# Funcionamiento de motor dc



## knightshura (May 19, 2006)

hola amigos, pues veran tengo un problema grande, pues no consigo mover un motor dc, el esquema es el que se muestra a continuacion, como pueden ver el cto de control esta bien hecho y el del motor tb, no se si me hace falta algo para poderlos acoplar!!!!

por favor que alguien me ayude, gracias de ante mano, y espero que entiendan mis dibujos pues no cuento con programas para poder hacer esquemas!!!!!

muchas gracias y bye!!!!

pd: no puedo enviar el plano es demasiado pesado, si alguien me puede dejar el correo por donde se lo pueda enviar, el archivo pesa mas o menos 600kb. gracias nuevamente!!


----------



## fdesergio (May 20, 2006)

Saludos, tarta de subir el esquema al foro asi varios lo ven y te pueden ayudar, intenta hacerlo en word con la  opcion autoformas y subelo asi queda mas pqño, chauuuuuuuuuuuuu


----------



## knightshura (May 21, 2006)

ayudenme, gracias, el motor no gira, no se pq solo lo hace hace un lado!!!!!!!!

no se si es pq no le llega solo 2v a las salidas del 74LS138,  please ayudenme ando desesperado!!!!!!!!!!!!!

mande el adjunto!!!!


----------



## tiopepe123 (May 21, 2006)

los reles no se ven los contactos.
Que hace el circuito?
Faltan los diodos de proteccion de los transistores.


----------



## knightshura (May 21, 2006)

el circuito debe mover una puerta, el pin 2 del primer 555, trae una fotocelda, asi que no vi la necesidad de colocarla, no sabia lo de ponerle diodos a los transistores, y los relés estan bien conectados, pues funcionan bien separados del cto, le quité la negadora y ahora circula mas voltage pero aun no hace girar el motor.

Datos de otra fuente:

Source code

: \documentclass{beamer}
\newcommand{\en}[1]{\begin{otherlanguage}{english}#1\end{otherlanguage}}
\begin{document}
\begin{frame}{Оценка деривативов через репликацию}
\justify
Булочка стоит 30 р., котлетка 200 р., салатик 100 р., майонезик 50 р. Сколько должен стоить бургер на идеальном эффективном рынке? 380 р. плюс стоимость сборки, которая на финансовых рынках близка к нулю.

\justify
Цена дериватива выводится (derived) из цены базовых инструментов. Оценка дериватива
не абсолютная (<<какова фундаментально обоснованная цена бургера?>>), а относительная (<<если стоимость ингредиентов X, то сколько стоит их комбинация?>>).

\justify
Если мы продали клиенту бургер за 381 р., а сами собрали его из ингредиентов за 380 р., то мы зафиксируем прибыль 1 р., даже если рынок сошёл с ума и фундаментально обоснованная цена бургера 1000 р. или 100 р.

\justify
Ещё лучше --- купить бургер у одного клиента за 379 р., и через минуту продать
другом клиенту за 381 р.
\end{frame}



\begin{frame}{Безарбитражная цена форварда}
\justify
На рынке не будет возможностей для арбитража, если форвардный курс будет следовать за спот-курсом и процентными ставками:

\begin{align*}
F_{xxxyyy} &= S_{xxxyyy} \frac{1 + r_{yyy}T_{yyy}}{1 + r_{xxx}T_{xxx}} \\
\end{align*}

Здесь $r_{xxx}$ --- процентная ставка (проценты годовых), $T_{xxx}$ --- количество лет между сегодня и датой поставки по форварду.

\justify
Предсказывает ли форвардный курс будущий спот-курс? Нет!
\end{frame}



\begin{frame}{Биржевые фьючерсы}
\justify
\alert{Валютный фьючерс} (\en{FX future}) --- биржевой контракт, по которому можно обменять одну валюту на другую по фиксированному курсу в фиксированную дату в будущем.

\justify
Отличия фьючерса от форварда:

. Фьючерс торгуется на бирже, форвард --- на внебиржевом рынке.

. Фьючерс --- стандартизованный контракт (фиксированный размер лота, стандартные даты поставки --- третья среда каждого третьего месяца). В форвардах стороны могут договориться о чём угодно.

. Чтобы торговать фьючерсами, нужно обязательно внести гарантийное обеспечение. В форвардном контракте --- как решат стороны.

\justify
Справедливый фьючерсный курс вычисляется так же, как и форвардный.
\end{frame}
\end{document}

Los relés son de 6v, y el vcc de la fuente es de 5v, no se si halla algun problemapor ello, pues necesito que sea de 5v la fuente pq es con lo que trabaja la fotocelda.

espero haberte a clarado las dudas sobre mi cto, y espero que me puedan ayudar!!!!!

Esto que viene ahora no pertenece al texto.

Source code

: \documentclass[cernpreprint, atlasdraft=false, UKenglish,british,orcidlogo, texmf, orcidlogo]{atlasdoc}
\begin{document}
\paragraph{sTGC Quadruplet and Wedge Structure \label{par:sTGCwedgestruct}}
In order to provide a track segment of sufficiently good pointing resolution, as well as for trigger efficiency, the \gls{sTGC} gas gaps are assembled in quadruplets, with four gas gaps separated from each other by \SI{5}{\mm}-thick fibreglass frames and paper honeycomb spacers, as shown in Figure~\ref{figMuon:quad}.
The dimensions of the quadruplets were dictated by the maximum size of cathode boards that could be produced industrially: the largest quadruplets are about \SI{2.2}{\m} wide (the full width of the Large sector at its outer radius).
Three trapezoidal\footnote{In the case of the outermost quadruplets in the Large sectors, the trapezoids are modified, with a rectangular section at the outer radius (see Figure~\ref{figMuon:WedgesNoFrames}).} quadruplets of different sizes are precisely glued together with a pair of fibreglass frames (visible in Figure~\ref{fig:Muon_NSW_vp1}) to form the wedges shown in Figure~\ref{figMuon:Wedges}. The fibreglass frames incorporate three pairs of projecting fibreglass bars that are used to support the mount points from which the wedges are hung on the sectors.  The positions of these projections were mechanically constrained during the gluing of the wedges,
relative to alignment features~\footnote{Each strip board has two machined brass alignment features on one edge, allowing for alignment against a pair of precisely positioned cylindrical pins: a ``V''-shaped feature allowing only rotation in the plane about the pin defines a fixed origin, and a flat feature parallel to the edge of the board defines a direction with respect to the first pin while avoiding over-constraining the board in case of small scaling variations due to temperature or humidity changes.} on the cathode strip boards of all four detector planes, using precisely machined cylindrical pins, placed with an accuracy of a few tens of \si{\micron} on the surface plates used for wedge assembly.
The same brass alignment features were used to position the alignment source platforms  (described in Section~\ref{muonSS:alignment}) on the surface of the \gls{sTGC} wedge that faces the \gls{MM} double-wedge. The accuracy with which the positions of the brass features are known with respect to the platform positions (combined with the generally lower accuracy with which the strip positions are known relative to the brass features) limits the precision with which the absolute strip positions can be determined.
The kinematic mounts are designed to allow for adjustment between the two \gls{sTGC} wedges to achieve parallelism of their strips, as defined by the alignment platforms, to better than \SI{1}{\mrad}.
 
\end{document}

PD: en que parte coloco los diodos????, en las bases de los transistores???

mando nuevo esquema del cto completo!!


----------



## tiopepe123 (May 21, 2006)

Siempre que utilices RELES debes poner diodos en paralelo con el rele, PERO al reves para que no conduzcan.
Los diodos hacen de proteccion. En el momento que se desconecta el rele, como es una bobina se genera una gran tension INVERSA de cientos de voltios que pueden destruir a la larga el transistor de ahi que se ponen al reves y en paralelo con el rele para que absorvan los picos. Pueden ser tranquilamente 1n4148 o los que tengas a mano por que las corrientes son muy pequeñas.

Lo que yo haria para ir rapido.
1.- Añadir los diodos (por supuesto)
2. Añadir dos diodos led con una resistencia de aprox 680 entre Vcc y colector del transistor

Para que funcione el motor con tu esquema es necesario que un rele este activado y el otro en reposo, qualquier otra combinacion el motor estara parado.

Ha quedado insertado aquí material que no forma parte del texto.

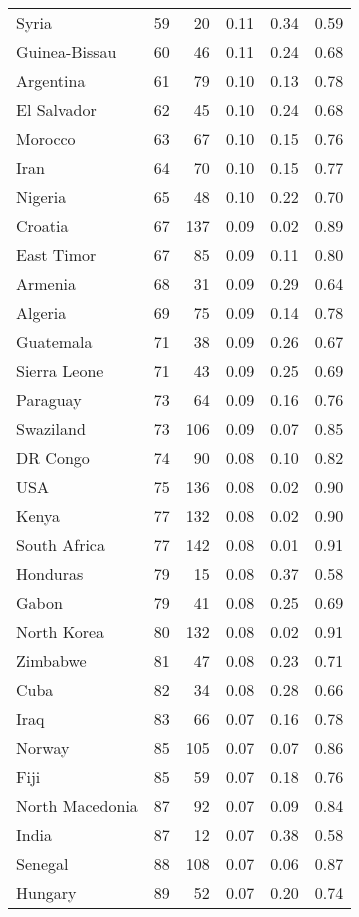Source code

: \begin{longtable}[t]{lrrrrr}
Syria & 59 & 20 & 0.11 & 0.34 & 0.59\\
Guinea-Bissau & 60 & 46 & 0.11 & 0.24 & 0.68\\
\addlinespace
Argentina & 61 & 79 & 0.10 & 0.13 & 0.78\\
El Salvador & 62 & 45 & 0.10 & 0.24 & 0.68\\
Morocco & 63 & 67 & 0.10 & 0.15 & 0.76\\
Iran & 64 & 70 & 0.10 & 0.15 & 0.77\\
Nigeria & 65 & 48 & 0.10 & 0.22 & 0.70\\
\addlinespace
Croatia & 67 & 137 & 0.09 & 0.02 & 0.89\\
East Timor & 67 & 85 & 0.09 & 0.11 & 0.80\\
Armenia & 68 & 31 & 0.09 & 0.29 & 0.64\\
Algeria & 69 & 75 & 0.09 & 0.14 & 0.78\\
Guatemala & 71 & 38 & 0.09 & 0.26 & 0.67\\
\addlinespace
Sierra Leone & 71 & 43 & 0.09 & 0.25 & 0.69\\
Paraguay & 73 & 64 & 0.09 & 0.16 & 0.76\\
Swaziland & 73 & 106 & 0.09 & 0.07 & 0.85\\
DR Congo & 74 & 90 & 0.08 & 0.10 & 0.82\\
USA & 75 & 136 & 0.08 & 0.02 & 0.90\\
\addlinespace
Kenya & 77 & 132 & 0.08 & 0.02 & 0.90\\
South Africa & 77 & 142 & 0.08 & 0.01 & 0.91\\
Honduras & 79 & 15 & 0.08 & 0.37 & 0.58\\
Gabon & 79 & 41 & 0.08 & 0.25 & 0.69\\
North Korea & 80 & 132 & 0.08 & 0.02 & 0.91\\
\addlinespace
Zimbabwe & 81 & 47 & 0.08 & 0.23 & 0.71\\
Cuba & 82 & 34 & 0.08 & 0.28 & 0.66\\
Iraq & 83 & 66 & 0.07 & 0.16 & 0.78\\
Norway & 85 & 105 & 0.07 & 0.07 & 0.86\\
Fiji & 85 & 59 & 0.07 & 0.18 & 0.76\\
\addlinespace
North Macedonia & 87 & 92 & 0.07 & 0.09 & 0.84\\
India & 87 & 12 & 0.07 & 0.38 & 0.58\\
Senegal & 88 & 108 & 0.07 & 0.06 & 0.87\\
Hungary & 89 & 52 & 0.07 & 0.20 & 0.74\\

\end{longtable}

Encuentro el circuito un poco complicado por lo que me dices


La resistencia de los transistores deberia de ser de 1K .


El segundo 555, la patilla 8 deberia estar conectada a Vcc siempre. Me parece que lo utilizas para habilitar el monostable, puedes conectar la resistencia y te hara la misma funcion o mejor conectando a la patilla 4 que es el reset del 555.

Una sujerencia siempre que puedas utiliza tecnologia cmos de la familia 4XXX
3son mas duros de destruir trabajan hasta 14V sim problemas y son igualmente faciles de localizar.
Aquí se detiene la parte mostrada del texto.